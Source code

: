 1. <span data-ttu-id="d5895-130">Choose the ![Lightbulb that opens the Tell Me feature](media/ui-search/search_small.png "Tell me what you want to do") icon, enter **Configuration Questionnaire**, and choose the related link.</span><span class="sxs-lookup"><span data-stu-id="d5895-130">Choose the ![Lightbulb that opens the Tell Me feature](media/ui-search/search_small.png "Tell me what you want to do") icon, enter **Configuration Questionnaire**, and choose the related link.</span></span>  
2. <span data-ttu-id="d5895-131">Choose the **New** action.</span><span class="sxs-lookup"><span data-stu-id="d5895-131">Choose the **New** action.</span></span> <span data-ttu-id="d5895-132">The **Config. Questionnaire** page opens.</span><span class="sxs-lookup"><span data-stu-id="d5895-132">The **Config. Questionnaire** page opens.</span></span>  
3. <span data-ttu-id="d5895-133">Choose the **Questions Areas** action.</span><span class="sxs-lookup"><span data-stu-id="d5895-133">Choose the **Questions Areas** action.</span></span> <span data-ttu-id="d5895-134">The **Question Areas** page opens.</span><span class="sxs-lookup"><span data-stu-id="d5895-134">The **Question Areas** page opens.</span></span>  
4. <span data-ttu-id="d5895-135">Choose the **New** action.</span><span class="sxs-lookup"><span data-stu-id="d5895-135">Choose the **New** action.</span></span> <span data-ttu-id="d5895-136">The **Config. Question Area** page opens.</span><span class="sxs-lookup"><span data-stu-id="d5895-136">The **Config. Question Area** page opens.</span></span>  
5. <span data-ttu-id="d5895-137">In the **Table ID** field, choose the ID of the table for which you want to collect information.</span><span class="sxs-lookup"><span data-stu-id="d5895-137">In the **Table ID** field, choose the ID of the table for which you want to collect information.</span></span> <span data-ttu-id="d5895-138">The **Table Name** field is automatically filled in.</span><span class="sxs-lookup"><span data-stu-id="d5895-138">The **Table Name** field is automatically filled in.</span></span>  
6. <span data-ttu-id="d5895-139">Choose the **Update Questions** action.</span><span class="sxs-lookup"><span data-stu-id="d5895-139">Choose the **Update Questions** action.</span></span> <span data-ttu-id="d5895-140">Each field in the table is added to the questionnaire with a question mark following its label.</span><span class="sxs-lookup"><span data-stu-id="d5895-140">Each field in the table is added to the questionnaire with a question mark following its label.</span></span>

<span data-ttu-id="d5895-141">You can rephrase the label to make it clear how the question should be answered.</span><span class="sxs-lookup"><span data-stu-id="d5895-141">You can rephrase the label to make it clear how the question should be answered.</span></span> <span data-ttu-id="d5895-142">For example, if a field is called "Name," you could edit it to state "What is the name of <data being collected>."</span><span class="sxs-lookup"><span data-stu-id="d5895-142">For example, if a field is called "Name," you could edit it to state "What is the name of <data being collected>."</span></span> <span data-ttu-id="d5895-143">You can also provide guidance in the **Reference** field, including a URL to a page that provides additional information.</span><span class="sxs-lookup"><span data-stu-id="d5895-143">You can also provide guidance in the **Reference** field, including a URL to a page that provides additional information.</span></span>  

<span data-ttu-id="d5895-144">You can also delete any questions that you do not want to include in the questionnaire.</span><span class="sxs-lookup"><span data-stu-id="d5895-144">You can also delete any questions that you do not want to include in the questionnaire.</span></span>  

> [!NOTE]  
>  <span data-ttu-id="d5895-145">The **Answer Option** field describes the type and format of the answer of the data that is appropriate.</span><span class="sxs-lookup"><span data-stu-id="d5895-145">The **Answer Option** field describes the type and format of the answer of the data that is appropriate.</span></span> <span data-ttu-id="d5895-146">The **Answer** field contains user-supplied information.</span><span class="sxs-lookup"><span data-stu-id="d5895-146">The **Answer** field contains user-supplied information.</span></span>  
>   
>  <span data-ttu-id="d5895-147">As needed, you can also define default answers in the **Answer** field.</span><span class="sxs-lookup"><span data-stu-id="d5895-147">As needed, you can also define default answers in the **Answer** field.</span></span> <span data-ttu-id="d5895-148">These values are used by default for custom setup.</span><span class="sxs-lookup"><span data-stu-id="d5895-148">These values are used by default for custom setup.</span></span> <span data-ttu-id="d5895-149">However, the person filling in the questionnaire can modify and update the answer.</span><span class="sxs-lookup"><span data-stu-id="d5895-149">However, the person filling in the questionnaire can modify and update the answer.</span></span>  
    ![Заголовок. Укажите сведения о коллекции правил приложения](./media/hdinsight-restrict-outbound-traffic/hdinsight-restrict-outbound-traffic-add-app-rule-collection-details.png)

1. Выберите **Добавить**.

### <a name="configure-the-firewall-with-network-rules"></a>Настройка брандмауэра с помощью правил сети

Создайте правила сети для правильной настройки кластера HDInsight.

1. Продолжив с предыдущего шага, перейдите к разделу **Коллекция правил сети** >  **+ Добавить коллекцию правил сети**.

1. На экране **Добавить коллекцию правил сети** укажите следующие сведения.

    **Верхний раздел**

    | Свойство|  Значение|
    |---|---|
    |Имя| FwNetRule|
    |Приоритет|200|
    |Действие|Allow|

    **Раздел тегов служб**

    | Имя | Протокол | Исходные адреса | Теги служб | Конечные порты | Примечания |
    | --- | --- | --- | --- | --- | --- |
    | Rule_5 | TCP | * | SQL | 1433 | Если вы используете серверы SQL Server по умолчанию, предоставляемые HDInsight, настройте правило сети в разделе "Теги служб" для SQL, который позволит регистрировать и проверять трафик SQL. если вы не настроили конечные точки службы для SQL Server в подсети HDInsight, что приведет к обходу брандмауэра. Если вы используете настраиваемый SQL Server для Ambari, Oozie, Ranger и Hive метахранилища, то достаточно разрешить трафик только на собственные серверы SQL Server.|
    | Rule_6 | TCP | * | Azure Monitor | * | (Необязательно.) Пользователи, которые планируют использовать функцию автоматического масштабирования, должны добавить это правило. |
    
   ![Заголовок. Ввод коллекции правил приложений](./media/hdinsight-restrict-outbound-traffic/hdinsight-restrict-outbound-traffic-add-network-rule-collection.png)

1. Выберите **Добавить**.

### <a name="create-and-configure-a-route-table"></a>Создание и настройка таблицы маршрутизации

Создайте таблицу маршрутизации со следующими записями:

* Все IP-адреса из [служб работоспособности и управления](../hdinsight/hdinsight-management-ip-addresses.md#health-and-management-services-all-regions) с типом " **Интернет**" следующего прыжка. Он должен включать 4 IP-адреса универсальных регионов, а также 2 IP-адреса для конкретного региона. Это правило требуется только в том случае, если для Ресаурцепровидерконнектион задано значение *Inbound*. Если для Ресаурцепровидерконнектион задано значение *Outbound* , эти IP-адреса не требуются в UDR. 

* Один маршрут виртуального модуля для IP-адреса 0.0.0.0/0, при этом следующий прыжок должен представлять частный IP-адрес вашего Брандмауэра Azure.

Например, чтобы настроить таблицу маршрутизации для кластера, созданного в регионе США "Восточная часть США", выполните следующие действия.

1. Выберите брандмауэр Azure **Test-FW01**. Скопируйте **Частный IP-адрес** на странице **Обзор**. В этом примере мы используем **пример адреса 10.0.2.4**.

What this task involves
The answer must hold exactly the lines of the entries above, from the first line through the line that contains "automatically filled in.</span></span>", and no others.

Written response
Source code

: 1. <span data-ttu-id="d5895-130">Choose the ![Lightbulb that opens the Tell Me feature](media/ui-search/search_small.png "Tell me what you want to do") icon, enter **Configuration Questionnaire**, and choose the related link.</span><span class="sxs-lookup"><span data-stu-id="d5895-130">Choose the ![Lightbulb that opens the Tell Me feature](media/ui-search/search_small.png "Tell me what you want to do") icon, enter **Configuration Questionnaire**, and choose the related link.</span></span>  
2. <span data-ttu-id="d5895-131">Choose the **New** action.</span><span class="sxs-lookup"><span data-stu-id="d5895-131">Choose the **New** action.</span></span> <span data-ttu-id="d5895-132">The **Config. Questionnaire** page opens.</span><span class="sxs-lookup"><span data-stu-id="d5895-132">The **Config. Questionnaire** page opens.</span></span>  
3. <span data-ttu-id="d5895-133">Choose the **Questions Areas** action.</span><span class="sxs-lookup"><span data-stu-id="d5895-133">Choose the **Questions Areas** action.</span></span> <span data-ttu-id="d5895-134">The **Question Areas** page opens.</span><span class="sxs-lookup"><span data-stu-id="d5895-134">The **Question Areas** page opens.</span></span>  
4. <span data-ttu-id="d5895-135">Choose the **New** action.</span><span class="sxs-lookup"><span data-stu-id="d5895-135">Choose the **New** action.</span></span> <span data-ttu-id="d5895-136">The **Config. Question Area** page opens.</span><span class="sxs-lookup"><span data-stu-id="d5895-136">The **Config. Question Area** page opens.</span></span>  
5. <span data-ttu-id="d5895-137">In the **Table ID** field, choose the ID of the table for which you want to collect information.</span><span class="sxs-lookup"><span data-stu-id="d5895-137">In the **Table ID** field, choose the ID of the table for which you want to collect information.</span></span> <span data-ttu-id="d5895-138">The **Table Name** field is automatically filled in.</span><span class="sxs-lookup"><span data-stu-id="d5895-138">The **Table Name** field is automatically filled in.</span></span>  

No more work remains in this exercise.